# It's getting easier.....



## mrschef16 (Dec 27, 2012)

Welp, it's been 17 days since I've seen him (except for 2 Facetime convos, Christmas Eve and NYE) and 62 hours since last contact and I feel ok today. It's 1:11pm and I've yet to breakdown today (new record). I miss the hell out of him but I'm losing the urge to pick up the phone and call or text him. 62 hours.... wow. Longest by 56 hours we've gone in 7 years without contact. Crazy how one day someone is your best friend doing everything with you and then next day they're a stranger. The fear is setting in that he's forgetting about me, about us but I need to keep the faith and have hope that he misses me just as much as I miss him.
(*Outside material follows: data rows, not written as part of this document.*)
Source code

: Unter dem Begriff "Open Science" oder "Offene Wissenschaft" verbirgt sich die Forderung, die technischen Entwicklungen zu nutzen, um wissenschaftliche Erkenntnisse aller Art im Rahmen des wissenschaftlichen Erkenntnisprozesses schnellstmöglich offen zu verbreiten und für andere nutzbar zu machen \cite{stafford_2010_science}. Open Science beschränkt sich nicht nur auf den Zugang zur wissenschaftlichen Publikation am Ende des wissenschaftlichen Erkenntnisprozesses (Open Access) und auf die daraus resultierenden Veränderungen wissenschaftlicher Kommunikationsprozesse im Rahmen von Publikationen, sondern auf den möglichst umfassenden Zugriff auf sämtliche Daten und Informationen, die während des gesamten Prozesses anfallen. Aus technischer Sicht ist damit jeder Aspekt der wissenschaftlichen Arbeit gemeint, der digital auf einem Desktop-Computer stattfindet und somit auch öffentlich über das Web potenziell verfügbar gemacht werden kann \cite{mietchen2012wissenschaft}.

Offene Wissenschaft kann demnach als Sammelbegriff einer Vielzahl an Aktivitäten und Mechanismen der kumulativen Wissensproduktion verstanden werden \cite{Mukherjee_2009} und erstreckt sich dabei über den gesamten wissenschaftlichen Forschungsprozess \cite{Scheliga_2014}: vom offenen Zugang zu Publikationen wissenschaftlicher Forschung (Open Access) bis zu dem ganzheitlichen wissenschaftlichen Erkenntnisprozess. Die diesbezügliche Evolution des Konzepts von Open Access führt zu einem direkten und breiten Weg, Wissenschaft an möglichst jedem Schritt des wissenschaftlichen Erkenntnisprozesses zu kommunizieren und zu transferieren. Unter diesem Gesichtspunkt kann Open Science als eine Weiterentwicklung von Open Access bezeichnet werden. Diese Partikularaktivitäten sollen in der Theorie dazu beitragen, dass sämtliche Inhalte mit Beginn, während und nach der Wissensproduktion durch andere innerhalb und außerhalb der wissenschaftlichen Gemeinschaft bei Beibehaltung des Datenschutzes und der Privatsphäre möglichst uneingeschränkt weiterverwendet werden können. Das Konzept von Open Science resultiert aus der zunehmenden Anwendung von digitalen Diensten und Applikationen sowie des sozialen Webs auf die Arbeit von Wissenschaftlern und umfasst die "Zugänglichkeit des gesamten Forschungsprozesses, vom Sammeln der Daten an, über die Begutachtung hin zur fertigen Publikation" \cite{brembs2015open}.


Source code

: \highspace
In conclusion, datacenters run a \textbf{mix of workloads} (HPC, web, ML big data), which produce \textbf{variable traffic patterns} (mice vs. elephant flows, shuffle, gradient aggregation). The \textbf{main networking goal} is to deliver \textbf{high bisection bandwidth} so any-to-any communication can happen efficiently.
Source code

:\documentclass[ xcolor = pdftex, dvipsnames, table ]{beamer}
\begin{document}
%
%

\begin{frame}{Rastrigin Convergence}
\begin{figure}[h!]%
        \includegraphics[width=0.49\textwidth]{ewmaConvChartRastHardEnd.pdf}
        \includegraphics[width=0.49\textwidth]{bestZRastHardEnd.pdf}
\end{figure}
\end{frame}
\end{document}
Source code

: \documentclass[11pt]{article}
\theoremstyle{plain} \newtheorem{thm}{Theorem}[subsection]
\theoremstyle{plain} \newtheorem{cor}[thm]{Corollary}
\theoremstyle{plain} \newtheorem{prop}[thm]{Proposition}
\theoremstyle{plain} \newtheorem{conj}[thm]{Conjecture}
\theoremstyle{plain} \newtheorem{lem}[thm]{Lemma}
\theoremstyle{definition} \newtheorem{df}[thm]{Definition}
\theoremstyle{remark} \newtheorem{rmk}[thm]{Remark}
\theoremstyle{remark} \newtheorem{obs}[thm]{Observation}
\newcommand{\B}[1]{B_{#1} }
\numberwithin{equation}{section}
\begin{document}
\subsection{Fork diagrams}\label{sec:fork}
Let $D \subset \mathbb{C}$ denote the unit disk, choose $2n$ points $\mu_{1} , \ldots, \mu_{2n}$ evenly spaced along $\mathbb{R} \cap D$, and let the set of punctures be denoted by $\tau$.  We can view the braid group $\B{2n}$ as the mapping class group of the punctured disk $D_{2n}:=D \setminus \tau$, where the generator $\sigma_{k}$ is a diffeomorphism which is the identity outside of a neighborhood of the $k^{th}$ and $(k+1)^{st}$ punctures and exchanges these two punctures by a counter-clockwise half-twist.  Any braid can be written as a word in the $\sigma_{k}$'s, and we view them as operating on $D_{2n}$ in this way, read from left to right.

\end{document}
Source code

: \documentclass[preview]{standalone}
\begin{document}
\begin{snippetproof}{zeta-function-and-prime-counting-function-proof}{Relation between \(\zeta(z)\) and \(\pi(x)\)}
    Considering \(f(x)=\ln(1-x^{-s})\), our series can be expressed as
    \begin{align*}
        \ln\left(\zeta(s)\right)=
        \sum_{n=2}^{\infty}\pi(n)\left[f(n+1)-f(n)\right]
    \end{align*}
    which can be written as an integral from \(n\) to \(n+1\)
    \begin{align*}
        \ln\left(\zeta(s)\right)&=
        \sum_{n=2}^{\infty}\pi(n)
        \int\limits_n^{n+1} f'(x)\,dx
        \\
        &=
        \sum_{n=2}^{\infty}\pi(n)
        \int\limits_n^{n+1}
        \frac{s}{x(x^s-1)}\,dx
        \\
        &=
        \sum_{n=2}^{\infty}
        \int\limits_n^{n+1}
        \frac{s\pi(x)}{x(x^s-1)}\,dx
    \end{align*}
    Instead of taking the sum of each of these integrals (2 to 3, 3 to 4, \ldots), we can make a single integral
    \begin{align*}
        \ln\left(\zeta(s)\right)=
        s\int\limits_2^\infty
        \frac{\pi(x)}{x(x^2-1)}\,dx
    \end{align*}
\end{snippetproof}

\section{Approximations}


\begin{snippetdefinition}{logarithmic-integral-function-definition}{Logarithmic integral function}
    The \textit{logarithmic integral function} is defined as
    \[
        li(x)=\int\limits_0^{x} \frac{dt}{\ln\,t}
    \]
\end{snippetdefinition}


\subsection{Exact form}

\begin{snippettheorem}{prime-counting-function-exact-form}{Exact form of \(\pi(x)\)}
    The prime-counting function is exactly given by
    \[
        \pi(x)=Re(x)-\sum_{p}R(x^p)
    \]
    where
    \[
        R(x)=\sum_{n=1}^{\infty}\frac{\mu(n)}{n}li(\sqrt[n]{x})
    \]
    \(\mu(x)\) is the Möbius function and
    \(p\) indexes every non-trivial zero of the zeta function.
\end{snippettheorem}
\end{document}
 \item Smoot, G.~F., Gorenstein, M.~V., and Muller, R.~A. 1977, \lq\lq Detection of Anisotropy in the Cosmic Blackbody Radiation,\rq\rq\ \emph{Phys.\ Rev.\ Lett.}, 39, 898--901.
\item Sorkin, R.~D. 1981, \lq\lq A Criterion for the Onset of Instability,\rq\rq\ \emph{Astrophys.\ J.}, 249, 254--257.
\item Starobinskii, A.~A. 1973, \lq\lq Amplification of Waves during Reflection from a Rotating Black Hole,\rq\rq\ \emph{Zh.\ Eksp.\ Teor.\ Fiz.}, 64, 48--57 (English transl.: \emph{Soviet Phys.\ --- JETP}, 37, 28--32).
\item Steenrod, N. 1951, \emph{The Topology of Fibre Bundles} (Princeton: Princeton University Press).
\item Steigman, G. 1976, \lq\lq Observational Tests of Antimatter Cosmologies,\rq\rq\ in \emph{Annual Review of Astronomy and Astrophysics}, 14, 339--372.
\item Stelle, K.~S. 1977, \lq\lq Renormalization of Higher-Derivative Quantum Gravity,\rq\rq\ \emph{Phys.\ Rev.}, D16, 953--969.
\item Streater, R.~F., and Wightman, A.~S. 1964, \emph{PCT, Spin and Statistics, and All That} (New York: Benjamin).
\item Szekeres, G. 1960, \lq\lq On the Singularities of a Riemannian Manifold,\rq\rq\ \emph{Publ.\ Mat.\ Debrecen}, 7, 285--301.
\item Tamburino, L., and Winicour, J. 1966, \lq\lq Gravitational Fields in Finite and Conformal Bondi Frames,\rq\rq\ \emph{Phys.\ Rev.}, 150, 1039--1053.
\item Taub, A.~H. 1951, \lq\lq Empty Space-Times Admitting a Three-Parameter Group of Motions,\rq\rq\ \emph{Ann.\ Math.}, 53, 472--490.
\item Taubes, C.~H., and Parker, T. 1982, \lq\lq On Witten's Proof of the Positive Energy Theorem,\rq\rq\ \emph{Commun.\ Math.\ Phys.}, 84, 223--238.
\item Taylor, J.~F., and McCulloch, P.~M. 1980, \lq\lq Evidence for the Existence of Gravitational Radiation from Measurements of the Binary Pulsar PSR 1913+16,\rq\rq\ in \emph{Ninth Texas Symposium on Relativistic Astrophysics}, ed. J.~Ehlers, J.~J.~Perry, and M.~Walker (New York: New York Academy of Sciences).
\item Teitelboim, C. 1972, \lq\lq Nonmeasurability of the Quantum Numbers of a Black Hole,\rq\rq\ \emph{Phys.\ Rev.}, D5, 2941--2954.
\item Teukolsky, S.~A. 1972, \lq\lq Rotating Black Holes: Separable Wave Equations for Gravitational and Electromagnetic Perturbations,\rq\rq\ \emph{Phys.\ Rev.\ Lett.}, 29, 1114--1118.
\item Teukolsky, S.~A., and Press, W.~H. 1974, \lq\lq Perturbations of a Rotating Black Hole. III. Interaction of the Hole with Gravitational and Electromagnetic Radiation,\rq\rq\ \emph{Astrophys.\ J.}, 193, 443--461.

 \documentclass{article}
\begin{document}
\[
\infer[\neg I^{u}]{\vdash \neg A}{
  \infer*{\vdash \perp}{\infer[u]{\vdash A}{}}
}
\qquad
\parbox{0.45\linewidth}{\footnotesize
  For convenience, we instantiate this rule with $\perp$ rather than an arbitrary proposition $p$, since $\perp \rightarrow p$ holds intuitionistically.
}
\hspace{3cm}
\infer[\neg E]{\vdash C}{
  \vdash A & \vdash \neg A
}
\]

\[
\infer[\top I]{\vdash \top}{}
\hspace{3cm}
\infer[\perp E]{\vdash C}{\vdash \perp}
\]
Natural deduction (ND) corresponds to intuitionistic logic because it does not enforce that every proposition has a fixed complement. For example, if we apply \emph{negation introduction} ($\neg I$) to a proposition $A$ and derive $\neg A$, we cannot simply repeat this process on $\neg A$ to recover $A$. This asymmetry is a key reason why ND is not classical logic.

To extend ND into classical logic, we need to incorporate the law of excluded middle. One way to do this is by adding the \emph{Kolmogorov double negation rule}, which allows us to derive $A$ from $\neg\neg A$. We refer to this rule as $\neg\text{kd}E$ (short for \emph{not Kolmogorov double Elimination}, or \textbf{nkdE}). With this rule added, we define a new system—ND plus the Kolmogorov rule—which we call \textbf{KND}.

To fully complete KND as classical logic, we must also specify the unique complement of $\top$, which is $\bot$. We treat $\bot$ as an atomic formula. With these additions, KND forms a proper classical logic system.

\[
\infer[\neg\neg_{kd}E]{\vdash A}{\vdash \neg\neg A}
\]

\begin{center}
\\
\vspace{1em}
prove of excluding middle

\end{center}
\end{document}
Never ever thought I'd be strong enough to go this long without trying to touch base with him. 

Thank goodness for this forum and being able to come here when that urge does come....


----------



## Lovingwife315 (Dec 10, 2012)

I feel the same way. Only day 4 of him being out of the house, today is the first day that I have not reached out to him in anyway. Last night I had plans and he came over to the house to have dinner with the kids and spend time with them while I was out. He left before I got home and around 11 pm texted me to see if i was still out. I responded because I was unsure if he was still with the kids. When I asked Why, he said "no reason" I didn't respond. An hour later, when I am already in bed I get a text from him saying "I hope you had a nice time tonight", when I saw it I responded "thanks"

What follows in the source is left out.